I am in a Scott Pilgrim situation once again sigh. Current person I am dating is wonderful and lovely but this other person is being too friendly and I frankly would like to have sex with them. Sigh. I feel bad about this but at the same time I don't? Person I am dating has stated that they don't want to be intimate and I respect that. But for myself, I need to be. It's importnant. I haven't had sex in months and quite frankly I'm going insane. This other person, I've been friends with for years and we have had an interesting friendship. Commonly joking about that stuff but lately whenever I joke about it, I'm being serious. It's a Ramona and Knives kind of thing. My Knives is easy to date after my previous relationshhips, and my Ramona is what I have been interested in sexually and every other way. Ugh.
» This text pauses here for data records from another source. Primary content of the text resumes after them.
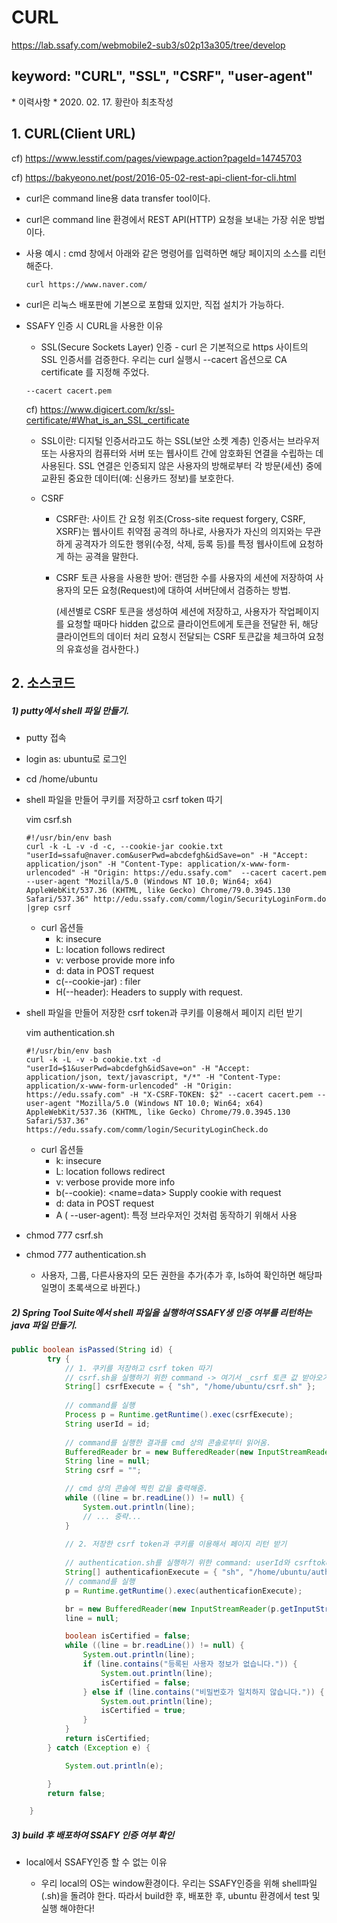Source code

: # CURL
https://lab.ssafy.com/webmobile2-sub3/s02p13a305/tree/develop
## keyword: "CURL", "SSL", "CSRF", "user-agent"

 \* 이력사항
 \* 2020. 02. 17. 황란아 최초작성



## 1. CURL(Client URL)

cf) https://www.lesstif.com/pages/viewpage.action?pageId=14745703

cf) https://bakyeono.net/post/2016-05-02-rest-api-client-for-cli.html

- curl은 command line용 data transfer tool이다.

- curl은 command line 환경에서 REST API(HTTP) 요청을 보내는 가장 쉬운 방법이다.

- 사용 예시 : cmd 창에서 아래와 같은 명령어를 입력하면 해당 페이지의 소스를 리턴해준다.

  ```
  curl https://www.naver.com/
  ```

- curl은 리눅스 배포판에 기본으로 포함돼 있지만, 직접 설치가 가능하다.

- SSAFY 인증 시 CURL을 사용한 이유

  -  SSL(Secure Sockets Layer) 인증 - curl 은 기본적으로 https 사이트의 SSL 인증서를 검증한다. 우리는 curl 실행시 --cacert  옵션으로 CA certificate 를 지정해 주었다.

    ```
    --cacert cacert.pem
    ```

    cf) https://www.digicert.com/kr/ssl-certificate/#What_is_an_SSL_certificate

    - SSL이란: 디지털 인증서라고도 하는 SSL(보안 소켓 계층) 인증서는 브라우저 또는 사용자의 컴퓨터와 서버 또는 웹사이트 간에 암호화된 연결을 수립하는 데 사용된다. SSL 연결은 인증되지 않은 사용자의 방해로부터 각 방문(세션) 중에 교환된 중요한 데이터(예: 신용카드 정보)를 보호한다.

    

  - CSRF

    - CSRF란: 사이트 간 요청 위조(Cross-site request forgery, CSRF, XSRF)는 웹사이트 취약점 공격의 하나로, 사용자가 자신의 의지와는 무관하게 공격자가 의도한 행위(수정, 삭제, 등록 등)를 특정 웹사이트에 요청하게 하는 공격을 말한다.

    - CSRF 토큰 사용을 사용한 방어: 랜덤한 수를 사용자의 세션에 저장하여 사용자의 모든 요청(Request)에 대하여 서버단에서 검증하는 방법.

      (세션별로 CSRF 토큰을 생성하여 세션에 저장하고, 사용자가 작업페이지를 요청할 때마다 hidden 값으로 클라이언트에게 토큰을 전달한 뒤, 해당 클라이언트의 데이터 처리 요청시 전달되는 CSRF 토큰값을 체크하여 요청의 유효성을 검사한다.)



## 2. 소스코드

##### 1) putty에서 shell 파일 만들기.

- putty 접속

- login as: ubuntu로 로그인

- cd /home/ubuntu

- shell 파일을 만들어 쿠키를 저장하고 csrf token 따기

  vim csrf.sh

  ```
  #!/usr/bin/env bash
  curl -k -L -v -d -c, --cookie-jar cookie.txt "userId=ssafu@naver.com&userPwd=abcdefgh&idSave=on" -H "Accept: application/json" -H "Content-Type: application/x-www-form-urlencoded" -H "Origin: https://edu.ssafy.com"  --cacert cacert.pem --user-agent "Mozilla/5.0 (Windows NT 10.0; Win64; x64) AppleWebKit/537.36 (KHTML, like Gecko) Chrome/79.0.3945.130 Safari/537.36" http://edu.ssafy.com/comm/login/SecurityLoginForm.do |grep csrf
  ```

  - curl 옵션들
    - k: insecure
    - L: location follows redirect
    - v: verbose provide more info
    - d: data in POST request
    - c(--cookie-jar) : filer
    - H(--header): Headers to supply with request.



- shell 파일을 만들어 저장한 csrf token과 쿠키를 이용해서 페이지 리턴 받기

  vim authentication.sh

  ```
  #!/usr/bin/env bash
  curl -k -L -v -b cookie.txt -d "userId=$1&userPwd=abcdefgh&idSave=on" -H "Accept: application/json, text/javascript, */*" -H "Content-Type: application/x-www-form-urlencoded" -H "Origin: https://edu.ssafy.com" -H "X-CSRF-TOKEN: $2" --cacert cacert.pem --user-agent "Mozilla/5.0 (Windows NT 10.0; Win64; x64) AppleWebKit/537.36 (KHTML, like Gecko) Chrome/79.0.3945.130 Safari/537.36" https://edu.ssafy.com/comm/login/SecurityLoginCheck.do
  ```
  - curl 옵션들
    - k: insecure
    - L: location follows redirect
    - v: verbose provide more info
    - b(--cookie): <name=data> Supply cookie with request
    - d: data in POST request
    - A ( --user-agent): 특정 브라우저인 것처럼 동작하기 위해서 사용



- chmod 777 csrf.sh

- chmod 777 authentication.sh

  - 사용자, 그룹, 다른사용자의 모든 권한을 추가(추가 후, ls하여 확인하면 해당파일명이 초록색으로 바뀐다.)




##### 2) Spring Tool Suite에서 shell 파일을 실행하여 SSAFY생 인증 여부를 리턴하는 java 파일 만들기.

```java
public boolean isPassed(String id) {
		try {
			// 1. 쿠키를 저장하고 csrf token 따기
            // csrf.sh을 실행하기 위한 command -> 여기서 _csrf 토큰 값 받아오기
			String[] csrfExecute = { "sh", "/home/ubuntu/csrf.sh" }; 
            
            // command를 실행
			Process p = Runtime.getRuntime().exec(csrfExecute);
			String userId = id;
            
            // command를 실행한 결과를 cmd 상의 콘솔로부터 읽어옴.
			BufferedReader br = new BufferedReader(new InputStreamReader(p.getInputStream(), "UTF-8"));
			String line = null;
			String csrf = "";

            // cmd 상의 콘솔에 찍힌 값을 출력해줌.
			while ((line = br.readLine()) != null) {
				System.out.println(line);
                // ... 중략...
			}
            
			// 2. 저장한 csrf token과 쿠키를 이용해서 페이지 리턴 받기
            
            // authentication.sh를 실행하기 위한 command: userId와 csrftoken 값을 매개변수로 넘김. 
			String[] authenticafionExecute = { "sh", "/home/ubuntu/authentication.sh", userId, csrf };
            // command를 실행
			p = Runtime.getRuntime().exec(authenticafionExecute);

			br = new BufferedReader(new InputStreamReader(p.getInputStream(), "UTF-8"));
			line = null;

			boolean isCertified = false;
			while ((line = br.readLine()) != null) {
				System.out.println(line);
				if (line.contains("등록된 사용자 정보가 없습니다.")) {
					System.out.println(line);
					isCertified = false;
				} else if (line.contains("비밀번호가 일치하지 않습니다.")) {
					System.out.println(line);
					isCertified = true;
				}
			}
			return isCertified;
		} catch (Exception e) {

			System.out.println(e);

		}
		return false;

	}

```



##### 3) build 후 배포하여 SSAFY 인증 여부 확인

- local에서 SSAFY인증 할 수 없는 이유

  - 우리 local의 OS는 window환경이다. 우리는 SSAFY인증을 위해 shell파일(.sh)을 돌려야 한다. 따라서 build한 후, 배포한 후, ubuntu 환경에서 test 및 실행 해야한다!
The annoying thing is, I like both of them. I can't tell if I'm... Polyamorous or some retarded word like that. I hate labels so much. Why can't I just love whoever I want without having to feel any pressure on myself. I don't know what I'm Meant to do. This relationship is good and new and I really don't want to ruin anything between me and Knives. But at the same time I want to be close to Knives AND Ramona. Ugh. I have thought about bringing it up but I hate conflict with every vessel in me. I just... Don't want anything bad to happen.


27/11/24

Everytime I finish masturbating I start to cry. I can't tell if it's because I feel what I felt when he violated me or if it's because of the feeling of not knowing if Envy fucked me so often because I was everything she fantasized about and not for... Me. I did cry before I started having sex with her so maybe it's both. I just can't do it without seeing either Him, Envy or Ramona. It's fucking infuriating. Ramona I don't mind. Ramona I really don't mind. In fact, I would rather it. I feel like if I get active again it'll go away. That's what happened last time.


30/11/24

Okay, wow. I left knives. I'm with Ramona now. I'm frankly estatic. Already overwhelmed with joy with them. Other than infomation about that situation, I've been obsessed with animal crossing lately. it's insane, it doesnt look like my thing at all but alas, it is. Another thing is... I had a pretty... Intimate experience with ramona and I didn't feel bad about it at all. No crying after, no guilt, no nothing. It was amazing. I've never felt that good with others, let alone by myself.


2/12/24

Going to Ramona's house today. I've hyped myself up too much, I am terribly afraid. It's not like I havent done anything of the nature with anyone else but the fact that I care about Ramona and genuinely love them is that part that is a true hurdle. I don't clearly understand why my fear is so big though considering that. I have been listening to the playlists Ramona made me for days straight, barely listening to my own music. In my music lessons I've learnt a really good trick about using scales. Using scales is really jsut liek using a colour pallete. It's honestly crazy how much Life is Strange shaped me as a persoon. It took over my life like survivior's guilt. Gave me almost every passion and aspiration I've had since... I played it. Shaped my humour, my looks, my everything.